York musician Kieran White has composed a new score for a classic silent film. He talks to Chris Titley about the challenges of adding melody to a mute movie
Buster Keaton is one of the great movie stars, and The General is one of his greatest movies. Now knocking on the door of 90 years old, the film’s inventiveness, perfectly timed comedy and audacious stunts are still fresh.
That assessment is shared by Kieran White, even after seeing The General hundreds of times. He had to watch every one of the film’s 75 minutes over and over again as he created a new score for this very old classic.
On Saturday, November 16, he performs it at the Yorkshire Museum Of Farming, with all profits going towards a new engine shed for the Derwent Valley Light Railway based there. Tickets are £5, details below.
Unlike Keaton’s masterwork, which is set during the American Civil War, our story begins only a few years ago when the York Film Club asked Kieran to put The General to music.
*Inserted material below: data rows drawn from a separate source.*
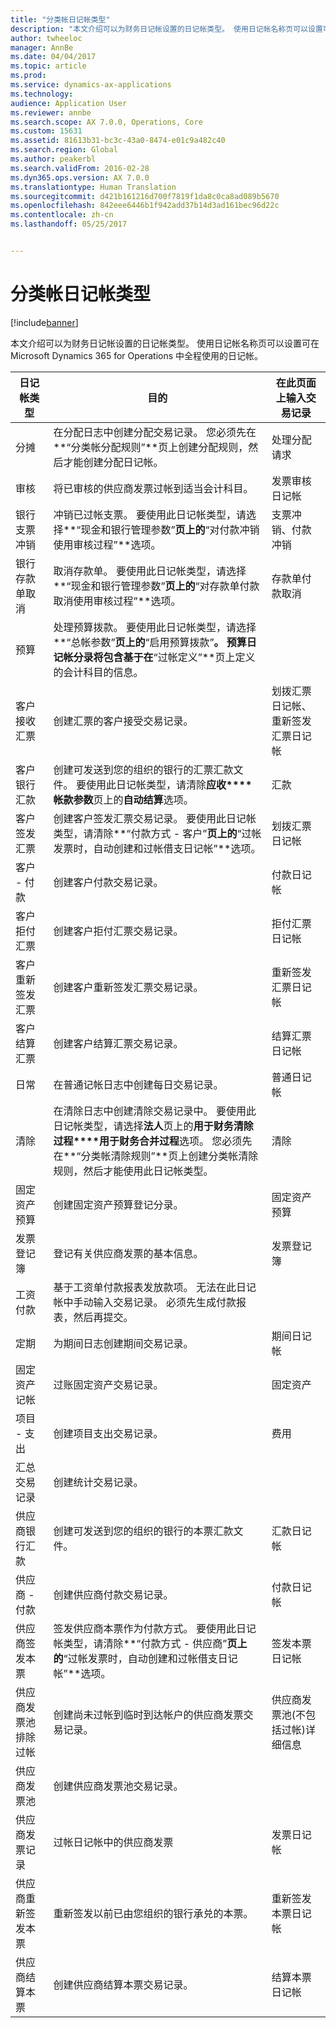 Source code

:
 ```yaml
---
title: "分类帐日记帐类型"
description: "本文介绍可以为财务日记帐设置的日记帐类型。 使用日记帐名称页可以设置可在 Microsoft Dynamics 365 for Operations 中全程使用的日记帐。"
author: twheeloc
manager: AnnBe
ms.date: 04/04/2017
ms.topic: article
ms.prod: 
ms.service: dynamics-ax-applications
ms.technology: 
audience: Application User
ms.reviewer: annbe
ms.search.scope: AX 7.0.0, Operations, Core
ms.custom: 15631
ms.assetid: 81613b31-bc3c-43a0-8474-e01c9a482c40
ms.search.region: Global
ms.author: peakerbl
ms.search.validFrom: 2016-02-28
ms.dyn365.ops.version: AX 7.0.0
ms.translationtype: Human Translation
ms.sourcegitcommit: d421b161216d700f7819f1da8c0ca8ad089b5670
ms.openlocfilehash: 842eee6446b1f942add37b14d3ad161bec96d22c
ms.contentlocale: zh-cn
ms.lasthandoff: 05/25/2017


---
```


# <a name="ledger-journal-types"></a>分类帐日记帐类型

[!include[banner](../includes/banner.md)]


本文介绍可以为财务日记帐设置的日记帐类型。 使用日记帐名称页可以设置可在 Microsoft Dynamics 365 for Operations 中全程使用的日记帐。

| 日记帐类型                      | 目的                                                                                                                                                                                                                                                                                                                                                     | 在此页面上输入交易记录                                |
|-----------------------------------|-------------------------------------------------------------------------------------------------------------------------------------------------------------------------------------------------------------------------------------------------------------------------------------------------------------------------------------------------------------|----------------------------------------------------------------|
| 分摊                        | 在分配日志中创建分配交易记录。 您必须先在**“分类帐分配规则”**页上创建分配规则，然后才能创建分配日记帐。                                                                                                                                                                           | 处理分配请求                                     |
| 审核                          | 将已审核的供应商发票过帐到适当会计科目。                                                                                                                                                                                                                                                                            | 发票审核日记帐                                       |
| 银行支票冲销               | 冲销已过帐支票。 要使用此日记帐类型，请选择**“现金和银行管理参数”**页上的**“对付款冲销使用审核过程”**选项。                                                                                                                                                                                       | 支票冲销、付款冲销                              |
| 银行存款单取消    | 取消存款单。 要使用此日记帐类型，请选择**“现金和银行管理参数”**页上的**“对存款单付款取消使用审核过程”**选项。                                                                                                                                                                       | 存款单付款取消                             |
| 预算                            | 处理预算拨款。 要使用此日记帐类型，请选择**“总帐参数”**页上的**“启用预算拨款”**。 预算日记帐分录将包含基于在**“过帐定义”**页上定义的会计科目的信息。                                                        |                                                                |
| 客户接收汇票  | 创建汇票的客户接受交易记录。                                                                                                                                                                                                                                                                                              | 划拨汇票日记帐、重新签发汇票日记帐 |
| 客户银行汇款          | 创建可发送到您的组织的银行的汇票汇款文件。 要使用此日记帐类型，请清除**应收****帐款参数**页上的**自动结算**选项。                                                                                                                                             | 汇款                                                     |
| 客户签发汇票    | 创建客户签发汇票交易记录。 要使用此日记帐类型，请清除**“付款方式 - 客户”**页上的**“过帐发票时，自动创建和过帐借支日记帐”**选项。                                                                                                                                         | 划拨汇票日记帐                                  |
| 客户 - 付款                  | 创建客户付款交易记录。                                                                                                                                                                                                                                                                                                                       | 付款日记帐                                                |
| 客户拒付汇票 | 创建客户拒付汇票交易记录。                                                                                                                                                                                                                                                                                                      | 拒付汇票日记帐                               |
| 客户重新签发汇票  | 创建客户重新签发汇票交易记录。                                                                                                                                                                                                                                                                                                       | 重新签发汇票日记帐                                |
| 客户结算汇票  | 创建客户结算汇票交易记录。                                                                                                                                                                                                                                                                                                       | 结算汇票日记帐                                |
| 日常                             | 在普通记帐日志中创建每日交易记录。                                                                                                                                                                                                                                                                                                             | 普通日记帐                                                |
| 清除                       | 在清除日志中创建清除交易记录中。 要使用此日记帐类型，请选择**法人**页上的**用于财务清除过程****用于财务合并过程**选项。 您必须先在**“分类帐清除规则”**页上创建分类帐清除规则，然后才能使用此日记帐类型。 | 清除                                                    |
| 固定资产预算                | 创建固定资产预算登记分录。                                                                                                                                                                                                                                                                                                                 | 固定资产预算                                             |
| 发票登记簿                  | 登记有关供应商发票的基本信息。                                                                                                                                                                                                                                                                                                           | 发票登记簿                                               |
| 工资付款              | 基于工资单付款报表发放款项。 无法在此日记帐中手动输入交易记录。 必须先生成付款报表，然后再提交。                                                                                                                                                              |                                                                |
| 定期                          | 为期间日志创建期间交易记录。                                                                                                                                                                                                                                                                                                      | 期间日记帐                                              |
| 固定资产记帐                 | 过账固定资产交易记录。                                                                                                                                                                                                                                                                                                                              | 固定资产                                                   |
| 项目 - 支出                | 创建项目支出交易记录。                                                                                                                                                                                                                                                                                                                        | 费用                                                        |
| 汇总交易记录            | 创建统计交易记录。                                                                                                                                                                                                                                                                                                                            |                                                                |
| 供应商银行汇款            | 创建可发送到您的组织的银行的本票汇款文件。                                                                                                                                                                                                                                                                      | 汇款日记帐                                             |
| 供应商 - 付款               | 创建供应商付款交易记录。                                                                                                                                                                                                                                                                                                                    | 付款日记帐                                                |
| 供应商签发本票       | 签发供应商本票作为付款方式。 要使用此日记帐类型，请清除**“付款方式 - 供应商”**页上的**“过帐发票时，自动创建和过帐借支日记帐”**选项。                                                                                                                                          | 签发本票日记帐                                   |
| 供应商发票池排除 过帐 | 创建尚未过帐到临时到达帐户的供应商发票交易记录。                                                                                                                                                                                                                                                             | 供应商发票池(不包括过帐)详细信息                  |
| 供应商发票池               | 创建供应商发票池交易记录。                                                                                                                                                                                                                                                                                                                    |                                                                |
| 供应商发票记录          | 过帐日记帐中的供应商发票                                                                                                                                                                                                                                                                                                                 | 发票日记帐                                                |
| 供应商重新签发本票     | 重新签发以前已由您组织的银行承兑的本票。                                                                                                                                                                                                                                                                      | 重新签发本票日记帐                                 |
| 供应商结算本票     | 创建供应商结算本票交易记录。                                                                                                                                                                                                                                                                                                          | 结算本票日记帐                                 |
It was to be the highlight of their silent film festival.
“For a very long time I put it to the back of my mind, and occasionally thought about it, and very nearly gave up on doing it,” says Kieran over a pot of tea at Café Concerto.
“It’s an hour and 15 minute film and I thought that’s ridiculous.”
But then he began to investigate other modern musical treatments of the movie. “I was watching some clips on YouTube with the film set to music and some of it was dank, dour, dark existential angst-ridden stuff, presumably focusing on his deadpan expression.
“Then I heard a Radiohead-style version – and that’s just not right.”
Finally inspiration struck. “There was this one bit of the film that really started it for me. Between the two sets of wheels on the train you have a connecting rod.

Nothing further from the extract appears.